Mais toutes ces ruines sont bien éloignées de Takouch, et je ne vois nulle part, dans ce pays de montagnes couvertes de forêts, la place des Agri Tacaratensis, dont parle Morcelli. Rien ne me sollicite non plus à les confondre avec la plaine qui s'étend de Batna à Djendeli, à défaut de toute indication de la région dans laquelle ils pouvaient être situés.

Une liste des évêques qui assistèrent au concile de Carthage de 411, cite Servandus comme évêque donatiste de Casarum Faventium; mais on ne sait pas même à quelle province cet évêché appartenait, et l'on suppose une erreur de copie par laquelle Favensium se trouverait substitué à Calvensium.
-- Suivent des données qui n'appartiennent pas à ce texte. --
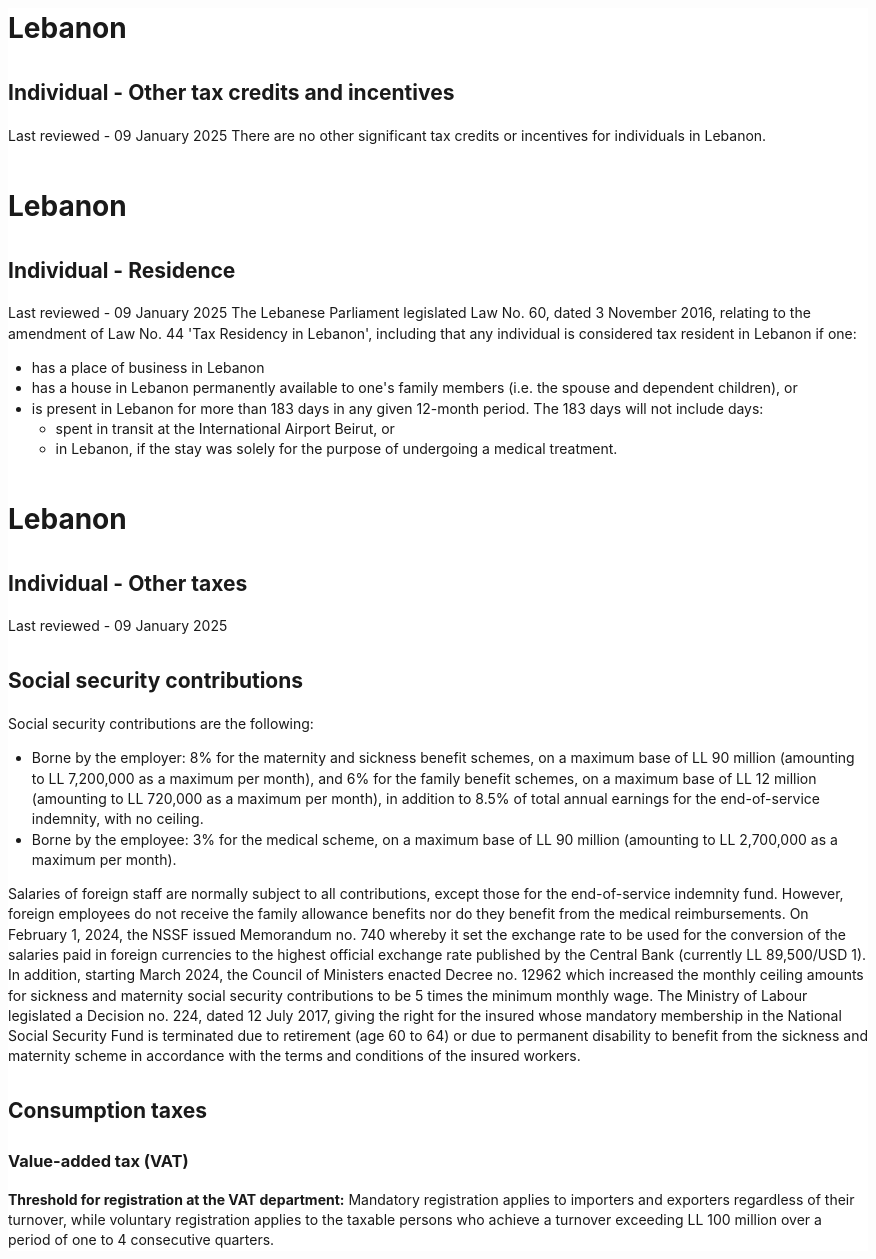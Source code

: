 
# Lebanon
## Individual - Other tax credits and incentives
Last reviewed - 09 January 2025
There are no other significant tax credits or incentives for individuals in Lebanon.


# Lebanon
## Individual - Residence
Last reviewed - 09 January 2025
The Lebanese Parliament legislated Law No. 60, dated 3 November 2016, relating to the amendment of Law No. 44 'Tax Residency in Lebanon', including that any individual is considered tax resident in Lebanon if one:
  * has a place of business in Lebanon
  * has a house in Lebanon permanently available to one's family members (i.e. the spouse and dependent children), or
  * is present in Lebanon for more than 183 days in any given 12-month period. The 183 days will not include days: 
    * spent in transit at the International Airport Beirut, or
    * in Lebanon, if the stay was solely for the purpose of undergoing a medical treatment.




# Lebanon
## Individual - Other taxes
Last reviewed - 09 January 2025
## Social security contributions
Social security contributions are the following:
  * Borne by the employer: 8% for the maternity and sickness benefit schemes, on a maximum base of LL 90 million (amounting to LL 7,200,000 as a maximum per month), and 6% for the family benefit schemes, on a maximum base of LL 12 million (amounting to LL 720,000 as a maximum per month), in addition to 8.5% of total annual earnings for the end-of-service indemnity, with no ceiling.
  * Borne by the employee: 3% for the medical scheme, on a maximum base of LL 90 million (amounting to LL 2,700,000 as a maximum per month).


Salaries of foreign staff are normally subject to all contributions, except those for the end-of-service indemnity fund. However, foreign employees do not receive the family allowance benefits nor do they benefit from the medical reimbursements.
On February 1, 2024, the NSSF issued Memorandum no. 740 whereby it set the exchange rate to be used for the conversion of the salaries paid in foreign currencies to the highest official exchange rate published by the Central Bank (currently LL 89,500/USD 1). 
In addition, starting March 2024, the Council of Ministers enacted Decree no. 12962 which increased the monthly ceiling amounts for sickness and maternity social security contributions to be 5 times the minimum monthly wage. 
The Ministry of Labour legislated a Decision no. 224, dated 12 July 2017, giving the right for the insured whose mandatory membership in the National Social Security Fund is terminated due to retirement (age 60 to 64) or due to permanent disability to benefit from the sickness and maternity scheme in accordance with the terms and conditions of the insured workers.
## Consumption taxes
### **Value-added tax (VAT)**
**Threshold for registration at the VAT department:**
Mandatory registration applies to importers and exporters regardless of their turnover, while voluntary registration applies to the taxable persons who achieve a turnover exceeding LL 100 million over a period of one to 4 consecutive quarters.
En résumé, je n'aperçois aucune raison déterminante d'identifier le bourg d'El-Madher avec l'un des Casarum ou des Casensium dont il vient d'être question, et je ne m'arrête pas à celle que l'on pourrait induire de ce que ce dernier génitif est appliqué de préférence aux villes des Bastalensiens et des Calanensiens.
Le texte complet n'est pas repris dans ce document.